Directions —
Pull every "devices" line out of the data below.

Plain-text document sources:

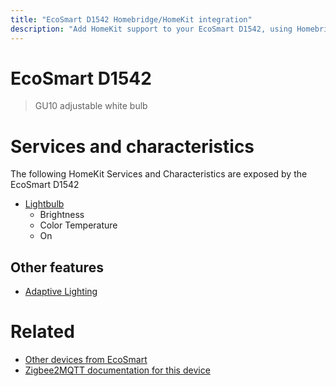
 ```yaml
---
title: "EcoSmart D1542 Homebridge/HomeKit integration"
description: "Add HomeKit support to your EcoSmart D1542, using Homebridge, Zigbee2MQTT and homebridge-z2m."
---
```

<!---
This file has been GENERATED using src/docgen/docgen.ts
DO NOT EDIT THIS FILE MANUALLY!
-->
# EcoSmart D1542
> GU10 adjustable white bulb


# Services and characteristics
The following HomeKit Services and Characteristics are exposed by
the EcoSmart D1542

* [Lightbulb](../../light.md)
  * Brightness
  * Color Temperature
  * On

## Other features
* [Adaptive Lighting](../../light.md)

# Related
* [Other devices from EcoSmart](../index.md#ecosmart)
* [Zigbee2MQTT documentation for this device](https://www.zigbee2mqtt.io/devices/D1542.html)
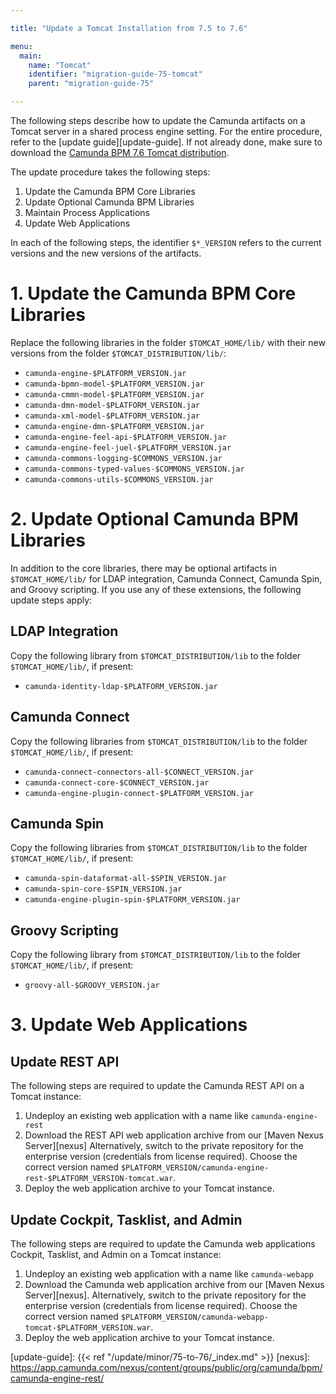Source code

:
 ```yaml
---

title: "Update a Tomcat Installation from 7.5 to 7.6"

menu:
  main:
    name: "Tomcat"
    identifier: "migration-guide-75-tomcat"
    parent: "migration-guide-75"

---
```



The following steps describe how to update the Camunda artifacts on a Tomcat server in a shared process engine setting. For the entire procedure, refer to the [update guide][update-guide]. If not already done, make sure to download the [Camunda BPM 7.6 Tomcat distribution](https://app.camunda.com/nexus/content/groups/public/org/camunda/bpm/tomcat/camunda-bpm-tomcat/).

The update procedure takes the following steps:

1. Update the Camunda BPM Core Libraries
2. Update Optional Camunda BPM Libraries
3. Maintain Process Applications
4. Update Web Applications

In each of the following steps, the identifier `$*_VERSION` refers to the current versions and the new versions of the artifacts.

# 1. Update the Camunda BPM Core Libraries

Replace the following libraries in the folder `$TOMCAT_HOME/lib/` with their new versions from the folder `$TOMCAT_DISTRIBUTION/lib/`:

* `camunda-engine-$PLATFORM_VERSION.jar`
* `camunda-bpmn-model-$PLATFORM_VERSION.jar`
* `camunda-cmmn-model-$PLATFORM_VERSION.jar`
* `camunda-dmn-model-$PLATFORM_VERSION.jar`
* `camunda-xml-model-$PLATFORM_VERSION.jar`
* `camunda-engine-dmn-$PLATFORM_VERSION.jar`
* `camunda-engine-feel-api-$PLATFORM_VERSION.jar`
* `camunda-engine-feel-juel-$PLATFORM_VERSION.jar`
* `camunda-commons-logging-$COMMONS_VERSION.jar`
* `camunda-commons-typed-values-$COMMONS_VERSION.jar`
* `camunda-commons-utils-$COMMONS_VERSION.jar`

# 2. Update Optional Camunda BPM Libraries

In addition to the core libraries, there may be optional artifacts in `$TOMCAT_HOME/lib/` for LDAP integration, Camunda Connect, Camunda Spin, and Groovy scripting. If you use any of these extensions, the following update steps apply:

## LDAP Integration

Copy the following library from `$TOMCAT_DISTRIBUTION/lib` to the folder `$TOMCAT_HOME/lib/`, if present:

* `camunda-identity-ldap-$PLATFORM_VERSION.jar`

## Camunda Connect

Copy the following libraries from `$TOMCAT_DISTRIBUTION/lib` to the folder `$TOMCAT_HOME/lib/`, if present:

* `camunda-connect-connectors-all-$CONNECT_VERSION.jar`
* `camunda-connect-core-$CONNECT_VERSION.jar`
* `camunda-engine-plugin-connect-$PLATFORM_VERSION.jar`

## Camunda Spin

Copy the following libraries from `$TOMCAT_DISTRIBUTION/lib` to the folder `$TOMCAT_HOME/lib/`, if present:

* `camunda-spin-dataformat-all-$SPIN_VERSION.jar`
* `camunda-spin-core-$SPIN_VERSION.jar`
* `camunda-engine-plugin-spin-$PLATFORM_VERSION.jar`

## Groovy Scripting

Copy the following library from `$TOMCAT_DISTRIBUTION/lib` to the folder `$TOMCAT_HOME/lib/`, if present:

* `groovy-all-$GROOVY_VERSION.jar`

# 3. Update Web Applications

## Update REST API

The following steps are required to update the Camunda REST API on a Tomcat instance:

1. Undeploy an existing web application with a name like `camunda-engine-rest`
2. Download the REST API web application archive from our [Maven Nexus Server][nexus] Alternatively, switch to the private repository for the enterprise version (credentials from license required). Choose the correct version named `$PLATFORM_VERSION/camunda-engine-rest-$PLATFORM_VERSION-tomcat.war`.
3. Deploy the web application archive to your Tomcat instance.

## Update Cockpit, Tasklist, and Admin

The following steps are required to update the Camunda web applications Cockpit, Tasklist, and Admin on a Tomcat instance:

1. Undeploy an existing web application with a name like `camunda-webapp`
2. Download the Camunda web application archive from our [Maven Nexus Server][nexus]. Alternatively, switch to the private repository for the enterprise version (credentials from license required). Choose the correct version named `$PLATFORM_VERSION/camunda-webapp-tomcat-$PLATFORM_VERSION.war`.
3. Deploy the web application archive to your Tomcat instance.

[update-guide]: {{< ref "/update/minor/75-to-76/_index.md" >}}
[nexus]: https://app.camunda.com/nexus/content/groups/public/org/camunda/bpm/camunda-engine-rest/
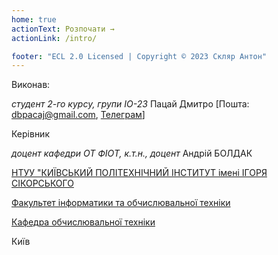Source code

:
 ```yaml
---
home: true
actionText: Розпочати →
actionLink: /intro/

footer: "ECL 2.0 Licensed | Copyright © 2023 Скляр Антон"
---
```


Виконав: 

*студент 2-го курсу, групи ІО-23*<span padding-right:5em></span> Пацай Дмитро [Пошта: dbpacaj@gmail.com, [Телеграм](https://t.me/telegadimki)]

Керівник

*доцент кафедри ОТ ФІОТ, к.т.н., доцент*<span padding-right:5em></span> Андрій БОЛДАК 

[НТУУ "КИЇВСЬКИЙ ПОЛІТЕХНІЧНИЙ ІНСТИТУТ імені ІГОРЯ СІКОРСЬКОГО](https://kpi.ua/)

[Факультет інформатики та обчислювальної техніки](https://fiot.kpi.ua/)

[Кафедра обчислювальної техніки](https://comsys.kpi.ua/)

Київ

Exercise solution —
* [Other devices from EcoSmart](../index.md#ecosmart)
* [Zigbee2MQTT documentation for this device](https://www.zigbee2mqtt.io/devices/D1542.html)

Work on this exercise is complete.